▶ **What you need to do**: Check every line of the data for the word "onrender", and copy those that have it.

▶ **Records supplied**:
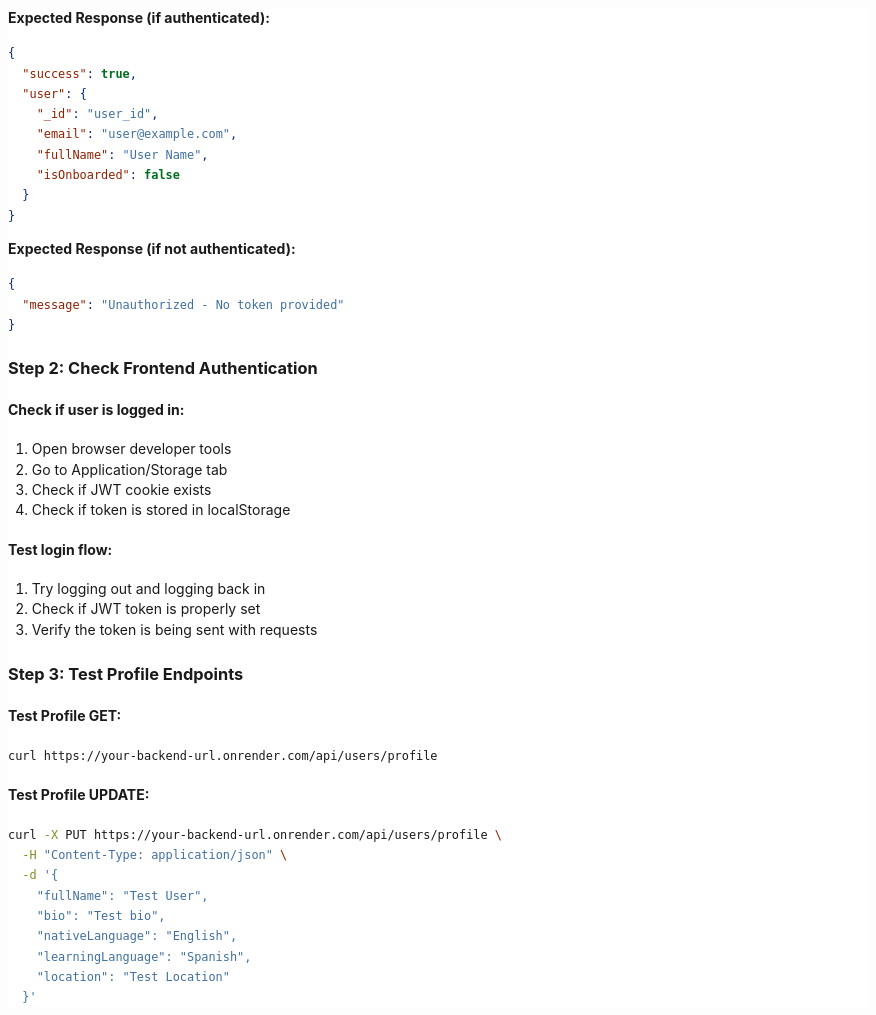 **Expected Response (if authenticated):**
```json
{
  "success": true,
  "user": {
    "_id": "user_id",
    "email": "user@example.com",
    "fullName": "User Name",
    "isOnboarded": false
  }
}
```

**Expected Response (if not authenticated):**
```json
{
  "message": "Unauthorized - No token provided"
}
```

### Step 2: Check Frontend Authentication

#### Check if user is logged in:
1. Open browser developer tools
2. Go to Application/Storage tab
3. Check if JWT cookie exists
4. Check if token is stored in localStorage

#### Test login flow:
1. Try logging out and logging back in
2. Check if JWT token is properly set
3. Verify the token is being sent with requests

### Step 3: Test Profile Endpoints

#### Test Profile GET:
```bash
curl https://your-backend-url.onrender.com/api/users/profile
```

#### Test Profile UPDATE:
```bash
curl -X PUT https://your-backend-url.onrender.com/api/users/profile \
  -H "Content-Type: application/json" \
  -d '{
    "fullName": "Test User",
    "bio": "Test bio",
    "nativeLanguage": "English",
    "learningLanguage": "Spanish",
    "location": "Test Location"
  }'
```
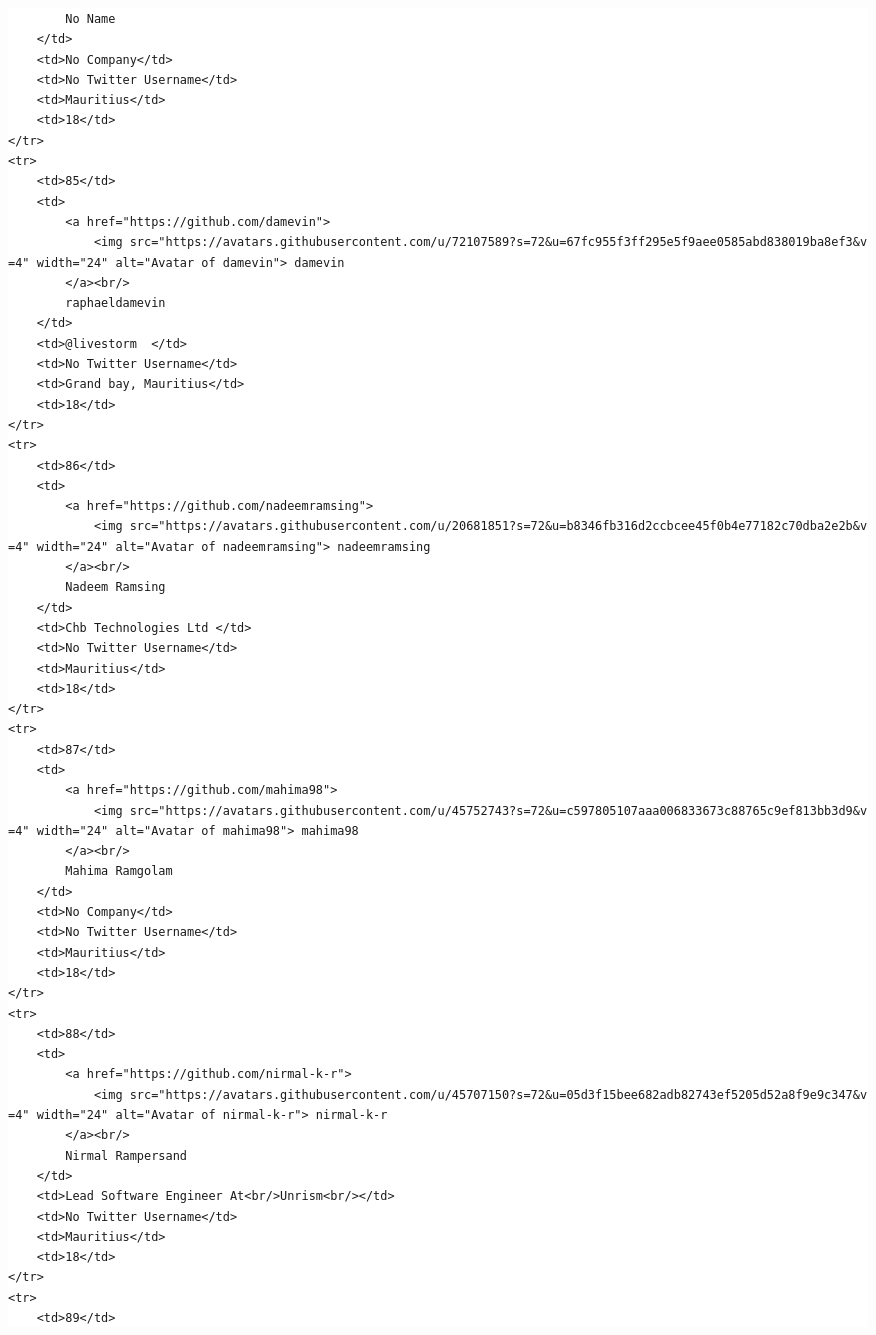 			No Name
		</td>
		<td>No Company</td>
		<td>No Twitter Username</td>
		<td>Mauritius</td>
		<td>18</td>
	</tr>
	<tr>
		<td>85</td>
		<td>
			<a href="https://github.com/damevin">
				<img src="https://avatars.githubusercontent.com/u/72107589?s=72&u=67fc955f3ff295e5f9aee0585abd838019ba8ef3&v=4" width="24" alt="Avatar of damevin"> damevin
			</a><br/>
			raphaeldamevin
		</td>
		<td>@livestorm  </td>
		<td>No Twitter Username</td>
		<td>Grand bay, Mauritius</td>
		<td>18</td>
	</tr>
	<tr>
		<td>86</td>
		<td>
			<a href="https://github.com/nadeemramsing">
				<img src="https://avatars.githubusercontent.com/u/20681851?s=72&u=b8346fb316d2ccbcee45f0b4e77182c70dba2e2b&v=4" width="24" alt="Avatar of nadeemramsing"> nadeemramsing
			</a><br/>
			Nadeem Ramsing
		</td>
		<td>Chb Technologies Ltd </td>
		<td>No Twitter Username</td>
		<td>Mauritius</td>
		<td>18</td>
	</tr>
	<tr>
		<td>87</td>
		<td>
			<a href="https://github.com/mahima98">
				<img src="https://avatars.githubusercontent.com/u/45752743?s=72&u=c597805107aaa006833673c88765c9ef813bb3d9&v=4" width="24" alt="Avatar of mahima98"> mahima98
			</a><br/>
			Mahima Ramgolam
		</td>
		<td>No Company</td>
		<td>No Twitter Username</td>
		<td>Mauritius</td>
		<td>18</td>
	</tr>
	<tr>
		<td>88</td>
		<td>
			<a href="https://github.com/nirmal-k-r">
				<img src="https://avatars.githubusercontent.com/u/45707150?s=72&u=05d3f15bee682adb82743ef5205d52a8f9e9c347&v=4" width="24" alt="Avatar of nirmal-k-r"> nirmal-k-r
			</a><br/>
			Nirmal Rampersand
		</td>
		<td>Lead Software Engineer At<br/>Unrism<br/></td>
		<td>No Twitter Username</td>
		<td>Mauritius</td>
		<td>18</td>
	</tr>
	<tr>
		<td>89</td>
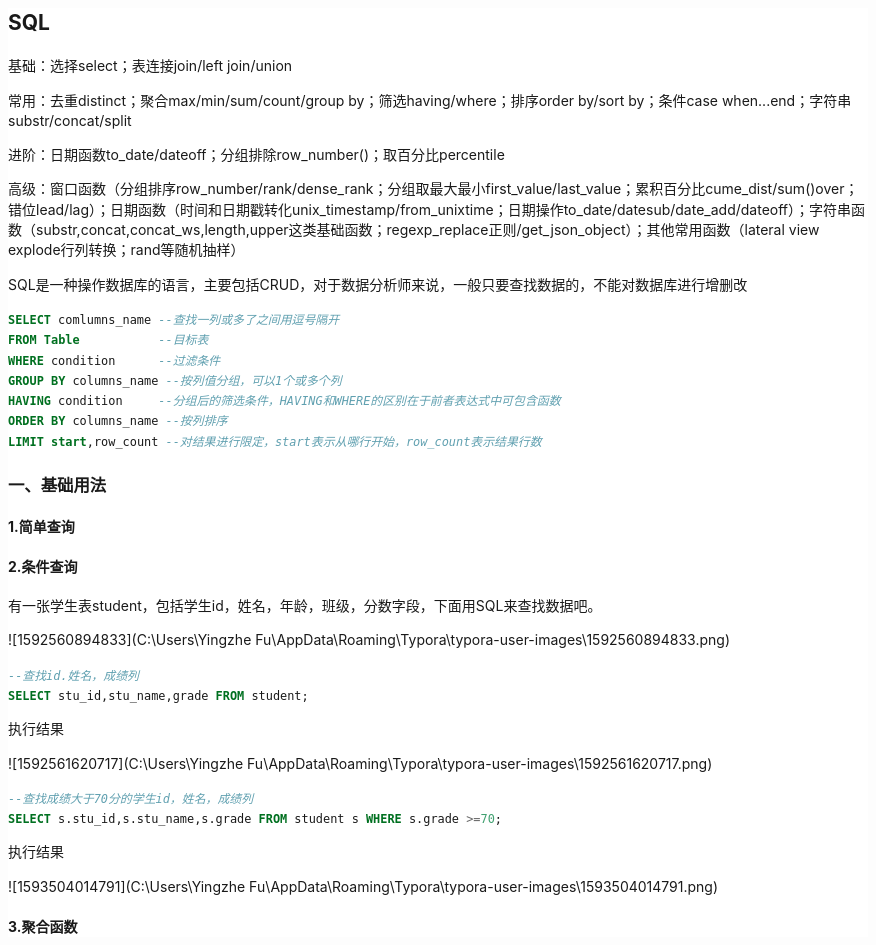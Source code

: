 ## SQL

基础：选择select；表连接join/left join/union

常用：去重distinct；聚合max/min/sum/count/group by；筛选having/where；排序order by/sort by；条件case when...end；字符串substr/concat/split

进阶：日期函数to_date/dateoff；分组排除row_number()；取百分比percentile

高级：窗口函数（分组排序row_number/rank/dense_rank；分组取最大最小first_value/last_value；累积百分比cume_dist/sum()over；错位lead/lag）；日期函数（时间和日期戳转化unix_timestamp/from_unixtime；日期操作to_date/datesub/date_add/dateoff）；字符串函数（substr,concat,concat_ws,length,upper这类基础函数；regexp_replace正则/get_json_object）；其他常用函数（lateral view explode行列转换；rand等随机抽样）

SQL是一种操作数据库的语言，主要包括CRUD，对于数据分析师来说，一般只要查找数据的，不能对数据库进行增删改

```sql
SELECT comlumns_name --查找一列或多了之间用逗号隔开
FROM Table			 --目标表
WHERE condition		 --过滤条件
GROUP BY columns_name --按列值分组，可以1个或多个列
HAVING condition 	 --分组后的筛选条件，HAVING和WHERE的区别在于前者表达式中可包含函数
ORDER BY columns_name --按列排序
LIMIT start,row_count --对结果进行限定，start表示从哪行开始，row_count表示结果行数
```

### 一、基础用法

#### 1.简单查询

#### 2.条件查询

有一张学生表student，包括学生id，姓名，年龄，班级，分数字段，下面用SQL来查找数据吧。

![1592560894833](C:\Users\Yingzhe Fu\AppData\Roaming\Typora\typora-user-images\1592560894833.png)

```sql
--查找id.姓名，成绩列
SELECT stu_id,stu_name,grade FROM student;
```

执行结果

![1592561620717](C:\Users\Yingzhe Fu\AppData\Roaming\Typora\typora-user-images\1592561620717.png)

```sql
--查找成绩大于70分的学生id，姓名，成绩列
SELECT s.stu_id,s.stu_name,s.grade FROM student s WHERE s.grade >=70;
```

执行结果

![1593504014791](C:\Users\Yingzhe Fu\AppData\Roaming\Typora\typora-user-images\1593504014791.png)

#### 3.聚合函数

* * *

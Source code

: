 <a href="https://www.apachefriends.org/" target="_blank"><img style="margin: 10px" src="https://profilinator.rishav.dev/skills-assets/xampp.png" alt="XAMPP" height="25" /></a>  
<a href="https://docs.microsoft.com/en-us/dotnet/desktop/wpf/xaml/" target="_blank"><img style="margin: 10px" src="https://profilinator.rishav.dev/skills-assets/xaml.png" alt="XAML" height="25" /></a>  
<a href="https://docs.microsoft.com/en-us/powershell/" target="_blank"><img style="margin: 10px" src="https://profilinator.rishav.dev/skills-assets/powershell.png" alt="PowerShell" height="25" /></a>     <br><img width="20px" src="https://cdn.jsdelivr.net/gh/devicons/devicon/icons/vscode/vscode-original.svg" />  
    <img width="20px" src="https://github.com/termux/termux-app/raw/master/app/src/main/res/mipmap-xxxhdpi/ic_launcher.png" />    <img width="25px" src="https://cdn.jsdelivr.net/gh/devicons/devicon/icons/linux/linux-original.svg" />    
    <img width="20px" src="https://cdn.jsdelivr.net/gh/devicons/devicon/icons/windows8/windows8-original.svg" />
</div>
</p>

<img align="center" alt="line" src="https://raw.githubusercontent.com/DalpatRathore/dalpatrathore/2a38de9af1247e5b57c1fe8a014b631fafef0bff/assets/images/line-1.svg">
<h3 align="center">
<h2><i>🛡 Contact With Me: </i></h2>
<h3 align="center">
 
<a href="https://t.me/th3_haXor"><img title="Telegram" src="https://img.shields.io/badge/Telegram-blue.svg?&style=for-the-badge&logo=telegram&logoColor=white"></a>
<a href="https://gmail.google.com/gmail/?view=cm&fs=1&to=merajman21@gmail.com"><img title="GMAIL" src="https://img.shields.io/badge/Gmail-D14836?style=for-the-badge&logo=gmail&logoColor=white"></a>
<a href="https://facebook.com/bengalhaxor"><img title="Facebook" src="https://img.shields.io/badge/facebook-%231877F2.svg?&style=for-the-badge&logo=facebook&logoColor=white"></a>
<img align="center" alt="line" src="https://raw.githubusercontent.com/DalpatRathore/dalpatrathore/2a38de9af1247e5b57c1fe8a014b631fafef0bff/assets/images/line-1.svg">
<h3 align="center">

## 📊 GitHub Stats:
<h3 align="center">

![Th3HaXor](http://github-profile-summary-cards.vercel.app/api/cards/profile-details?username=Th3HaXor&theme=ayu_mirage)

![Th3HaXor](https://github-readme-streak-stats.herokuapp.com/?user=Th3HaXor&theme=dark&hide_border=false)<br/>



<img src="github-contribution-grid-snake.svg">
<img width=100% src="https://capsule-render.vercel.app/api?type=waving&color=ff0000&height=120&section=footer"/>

---

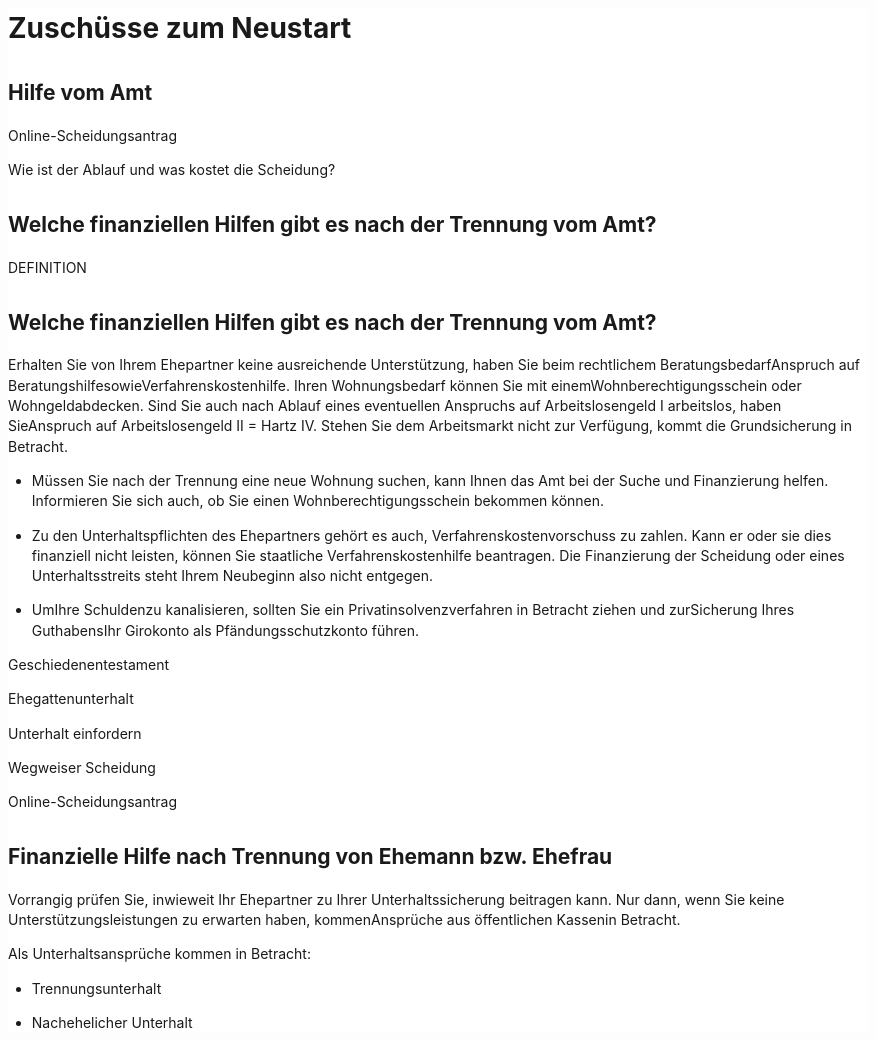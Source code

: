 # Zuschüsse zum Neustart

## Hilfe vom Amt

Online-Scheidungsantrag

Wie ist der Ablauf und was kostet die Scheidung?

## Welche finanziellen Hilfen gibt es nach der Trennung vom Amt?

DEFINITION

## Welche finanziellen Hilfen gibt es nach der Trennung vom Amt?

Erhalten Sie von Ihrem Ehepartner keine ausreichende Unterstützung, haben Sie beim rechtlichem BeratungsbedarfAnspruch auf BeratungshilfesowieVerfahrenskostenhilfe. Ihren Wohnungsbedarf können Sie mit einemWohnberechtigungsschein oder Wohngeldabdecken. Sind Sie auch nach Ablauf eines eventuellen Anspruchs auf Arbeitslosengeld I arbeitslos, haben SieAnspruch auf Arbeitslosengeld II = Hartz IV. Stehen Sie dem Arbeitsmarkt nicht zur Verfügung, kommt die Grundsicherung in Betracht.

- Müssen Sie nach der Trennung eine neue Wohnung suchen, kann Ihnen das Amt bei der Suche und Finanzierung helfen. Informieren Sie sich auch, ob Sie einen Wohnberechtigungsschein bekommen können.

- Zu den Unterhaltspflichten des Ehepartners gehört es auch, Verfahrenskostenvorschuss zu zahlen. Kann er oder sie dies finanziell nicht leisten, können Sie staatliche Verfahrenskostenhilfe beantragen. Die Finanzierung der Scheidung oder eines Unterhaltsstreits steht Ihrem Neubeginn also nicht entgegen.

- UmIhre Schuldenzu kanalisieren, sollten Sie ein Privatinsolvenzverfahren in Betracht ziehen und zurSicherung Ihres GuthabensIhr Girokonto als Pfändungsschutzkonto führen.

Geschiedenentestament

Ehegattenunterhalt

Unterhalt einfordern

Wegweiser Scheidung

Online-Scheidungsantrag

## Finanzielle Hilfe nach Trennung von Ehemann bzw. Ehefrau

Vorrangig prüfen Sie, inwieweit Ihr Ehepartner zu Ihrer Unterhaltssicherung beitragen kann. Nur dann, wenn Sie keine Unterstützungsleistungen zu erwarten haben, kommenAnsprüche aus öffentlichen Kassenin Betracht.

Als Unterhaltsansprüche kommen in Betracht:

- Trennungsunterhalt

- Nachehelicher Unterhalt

▶ **Answer box**:
curl https://your-backend-url.onrender.com/api/users/profile
curl -X PUT https://your-backend-url.onrender.com/api/users/profile \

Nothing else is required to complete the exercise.